**Task to complete:** Please, could you print all the lines below exactly, leaving out the pictures?
------
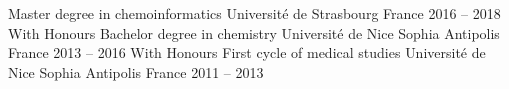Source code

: 

\begin{cventries}

  \cventryvar
    {Master degree in chemoinformatics}
    {Université de Strasbourg}
    {France}
    {2016 -- 2018}
    {\vspace{-1.2\baselineskip}With Honours}
  \vspace{1em}
  \cventryvar
    {Bachelor degree in chemistry}
    {Université de Nice Sophia Antipolis}
    {France}
    {2013 -- 2016}
    {\vspace{-1.2\baselineskip}With Honours}
  \vspace{1em}
  \cventryvar
    {First cycle of medical studies}
    {Université de Nice Sophia Antipolis}
    {France}
    {2011 -- 2013}
    {}
  

\end{cventries}

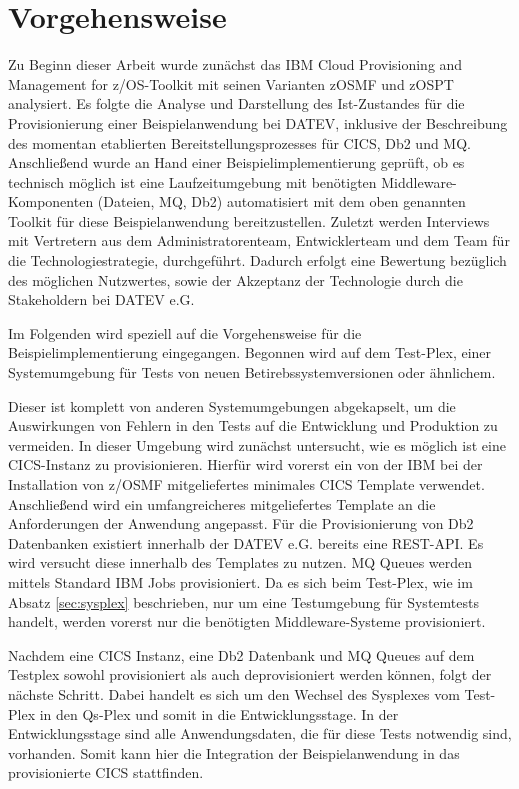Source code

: \chapter{Vorgehensweise}\label{ch:vorgehensweise}
Zu Beginn dieser Arbeit wurde zunächst das \glqq IBM Cloud Provisioning and Management for z/OS\grqq-Toolkit mit seinen Varianten zOSMF und zOSPT analysiert.
Es folgte die Analyse und Darstellung des Ist-Zustandes für die  Provisionierung einer Beispielanwendung bei DATEV, inklusive der Beschreibung des momentan etablierten Bereitstellungsprozesses für CICS, Db2 und MQ.
Anschließend wurde an Hand einer Beispielimplementierung geprüft, ob es technisch möglich ist eine Laufzeitumgebung mit benötigten Middleware-Komponenten (Dateien, MQ, Db2) automatisiert mit dem oben genannten Toolkit für diese Beispielanwendung bereitzustellen.
Zuletzt werden Interviews mit Vertretern aus dem Administratorenteam, Entwicklerteam und dem Team für die Technologiestrategie, durchgeführt.
Dadurch erfolgt eine Bewertung bezüglich des möglichen Nutzwertes, sowie der Akzeptanz der Technologie durch die Stakeholdern bei DATEV e.G.

Im Folgenden wird speziell auf die Vorgehensweise für die Beispielimplementierung eingegangen. 
Begonnen wird auf dem Test-Plex, einer Systemumgebung für Tests von neuen Betirebssystemversionen oder ähnlichem.

Dieser ist komplett von anderen Systemumgebungen abgekapselt, um die Auswirkungen von Fehlern in den Tests auf die Entwicklung und Produktion zu vermeiden.
In dieser Umgebung wird zunächst untersucht, wie es möglich ist eine CICS-Instanz zu provisionieren.
Hierfür wird vorerst ein von der IBM bei der Installation von z/OSMF mitgeliefertes minimales CICS Template verwendet.
Anschließend wird ein umfangreicheres mitgeliefertes Template an die Anforderungen der Anwendung angepasst.
Für die Provisionierung von Db2 Datenbanken existiert innerhalb der DATEV e.G. bereits eine REST-API.
Es wird versucht diese innerhalb des Templates zu nutzen.
MQ Queues werden mittels Standard IBM Jobs provisioniert.
Da es sich beim Test-Plex, wie im Absatz \ref{sec:sysplex} beschrieben, nur um eine Testumgebung für Systemtests handelt, werden vorerst nur die benötigten Middleware-Systeme provisioniert.

Nachdem eine CICS Instanz, eine Db2 Datenbank und MQ Queues auf dem Testplex sowohl provisioniert als auch deprovisioniert werden können, folgt der nächste Schritt.
Dabei handelt es sich um den Wechsel des Sysplexes vom Test-Plex in den Qs-Plex und somit in die Entwicklungsstage.
In der Entwicklungsstage sind alle Anwendungsdaten, die für diese Tests notwendig sind, vorhanden.
Somit kann hier die Integration der Beispielanwendung in das provisionierte CICS stattfinden.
------
**Problem solution:**
Source code

: 

\begin{cventries}

  \cventryvar
    {Master degree in chemoinformatics}
    {Université de Strasbourg}
    {France}
    {2016 -- 2018}
    {\vspace{-1.2\baselineskip}With Honours}
  \vspace{1em}
  \cventryvar
    {Bachelor degree in chemistry}
    {Université de Nice Sophia Antipolis}
    {France}
    {2013 -- 2016}
    {\vspace{-1.2\baselineskip}With Honours}
  \vspace{1em}
  \cventryvar
    {First cycle of medical studies}
    {Université de Nice Sophia Antipolis}
    {France}
    {2011 -- 2013}
    {}
  

\end{cventries}

Source code

: \chapter{Vorgehensweise}\label{ch:vorgehensweise}
Zu Beginn dieser Arbeit wurde zunächst das \glqq IBM Cloud Provisioning and Management for z/OS\grqq-Toolkit mit seinen Varianten zOSMF und zOSPT analysiert.
Es folgte die Analyse und Darstellung des Ist-Zustandes für die  Provisionierung einer Beispielanwendung bei DATEV, inklusive der Beschreibung des momentan etablierten Bereitstellungsprozesses für CICS, Db2 und MQ.
Anschließend wurde an Hand einer Beispielimplementierung geprüft, ob es technisch möglich ist eine Laufzeitumgebung mit benötigten Middleware-Komponenten (Dateien, MQ, Db2) automatisiert mit dem oben genannten Toolkit für diese Beispielanwendung bereitzustellen.
Zuletzt werden Interviews mit Vertretern aus dem Administratorenteam, Entwicklerteam und dem Team für die Technologiestrategie, durchgeführt.
Dadurch erfolgt eine Bewertung bezüglich des möglichen Nutzwertes, sowie der Akzeptanz der Technologie durch die Stakeholdern bei DATEV e.G.

Im Folgenden wird speziell auf die Vorgehensweise für die Beispielimplementierung eingegangen. 
Begonnen wird auf dem Test-Plex, einer Systemumgebung für Tests von neuen Betirebssystemversionen oder ähnlichem.

Dieser ist komplett von anderen Systemumgebungen abgekapselt, um die Auswirkungen von Fehlern in den Tests auf die Entwicklung und Produktion zu vermeiden.
In dieser Umgebung wird zunächst untersucht, wie es möglich ist eine CICS-Instanz zu provisionieren.
Hierfür wird vorerst ein von der IBM bei der Installation von z/OSMF mitgeliefertes minimales CICS Template verwendet.
Anschließend wird ein umfangreicheres mitgeliefertes Template an die Anforderungen der Anwendung angepasst.
Für die Provisionierung von Db2 Datenbanken existiert innerhalb der DATEV e.G. bereits eine REST-API.
Es wird versucht diese innerhalb des Templates zu nutzen.
MQ Queues werden mittels Standard IBM Jobs provisioniert.
Da es sich beim Test-Plex, wie im Absatz \ref{sec:sysplex} beschrieben, nur um eine Testumgebung für Systemtests handelt, werden vorerst nur die benötigten Middleware-Systeme provisioniert.

Nachdem eine CICS Instanz, eine Db2 Datenbank und MQ Queues auf dem Testplex sowohl provisioniert als auch deprovisioniert werden können, folgt der nächste Schritt.
Dabei handelt es sich um den Wechsel des Sysplexes vom Test-Plex in den Qs-Plex und somit in die Entwicklungsstage.
In der Entwicklungsstage sind alle Anwendungsdaten, die für diese Tests notwendig sind, vorhanden.
Somit kann hier die Integration der Beispielanwendung in das provisionierte CICS stattfinden.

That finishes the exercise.